From the Laser Research Laboratory, Retina Service, Massachusetts Eye and Ear Infirmary (Drs Miller, Walsh, Kramer, Haimovici, and Gragoudas), and the Department of Dermatology, Wellman Laboratories of Photomedicine, Massachusetts General Hospital (Drs Hasan and Flotte and Mr Michaud), Harvard Medical School, Boston. The Massachusetts Eye and Ear Infirmary has a proprietary interest in this technology under a reasearch agreement with Coherent Inc, Palo Alto, Calif, and as part of a patent application. Drs Miller and Gragoudas are participants in this agreement and application under the established guidelines of Harvard Medical School.

Arch Ophthalmol. 1995;113(6):810-818. doi:10.1001/archopht.1995.01100060136048
Abstract

Objective:  To investigate photodynamic therapy of experimental choroidal neovascularization using benzoporphyrin derivative monoacid (Verteporfin).

Methods:  Photodynamic therapy using benzoporphyrin derivative monoacid was investigated in cynomolgus monkeys.
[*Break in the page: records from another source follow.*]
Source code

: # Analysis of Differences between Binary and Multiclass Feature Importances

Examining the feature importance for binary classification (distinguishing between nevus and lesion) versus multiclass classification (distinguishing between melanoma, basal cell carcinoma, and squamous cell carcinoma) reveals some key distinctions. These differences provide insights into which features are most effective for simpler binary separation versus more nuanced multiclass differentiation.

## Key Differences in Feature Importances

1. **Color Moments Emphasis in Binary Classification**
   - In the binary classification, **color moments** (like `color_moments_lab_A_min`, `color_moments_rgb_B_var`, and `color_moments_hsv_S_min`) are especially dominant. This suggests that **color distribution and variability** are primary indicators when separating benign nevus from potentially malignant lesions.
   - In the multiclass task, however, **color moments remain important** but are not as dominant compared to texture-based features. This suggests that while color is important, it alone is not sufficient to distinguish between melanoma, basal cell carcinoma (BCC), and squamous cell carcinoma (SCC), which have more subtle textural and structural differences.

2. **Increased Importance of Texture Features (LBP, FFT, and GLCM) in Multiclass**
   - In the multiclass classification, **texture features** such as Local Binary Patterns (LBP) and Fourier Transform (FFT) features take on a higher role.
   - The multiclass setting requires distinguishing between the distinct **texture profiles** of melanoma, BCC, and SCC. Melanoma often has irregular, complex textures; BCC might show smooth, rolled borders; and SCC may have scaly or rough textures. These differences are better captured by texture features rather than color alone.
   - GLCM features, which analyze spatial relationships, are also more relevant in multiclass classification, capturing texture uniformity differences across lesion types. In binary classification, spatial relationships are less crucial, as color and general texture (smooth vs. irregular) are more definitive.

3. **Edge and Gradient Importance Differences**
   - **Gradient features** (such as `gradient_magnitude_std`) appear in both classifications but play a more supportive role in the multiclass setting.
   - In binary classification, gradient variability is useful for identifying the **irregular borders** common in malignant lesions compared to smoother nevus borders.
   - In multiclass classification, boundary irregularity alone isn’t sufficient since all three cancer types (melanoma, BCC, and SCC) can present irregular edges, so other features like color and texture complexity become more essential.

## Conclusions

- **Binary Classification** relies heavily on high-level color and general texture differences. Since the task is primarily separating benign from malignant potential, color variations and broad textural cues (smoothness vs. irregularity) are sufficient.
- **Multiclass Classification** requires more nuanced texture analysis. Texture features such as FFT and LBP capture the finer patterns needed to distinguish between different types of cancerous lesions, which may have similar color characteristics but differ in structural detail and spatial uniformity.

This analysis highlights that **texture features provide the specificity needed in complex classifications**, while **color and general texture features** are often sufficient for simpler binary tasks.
Following intravenous injection of benzoporphyrin derivative monoacid (1 to 2 mg/kg) complexed with low-density lipoprotein, the eyes were irradiated with 692-nm light at a fluence of 50 to 150 J/cm2 and irradiance of 150 to 600 mW/cm2. Choroidal neovascularization was documented before photodynamic therapy and closure was demonstrated by fundus photography, fluorescein angiography, and light and electron microscopic examination.

Results:  Following photodynamic therapy, vessels within choroidal neovascularization were occluded, and there was damage to the choroidal neovascularization endothelium and the subjacent choriocapillaris. Damage to the retinal pigment epithelium and photoreceptors was also observed.

Conclusion:  Photodynamic therapy with lipoprotein-delivered benzoporphyrin derivative monoacid was effective in this animal model of choroidal neovascularization and may be a promising, potentially selective, therapy for choroidal neovascularization.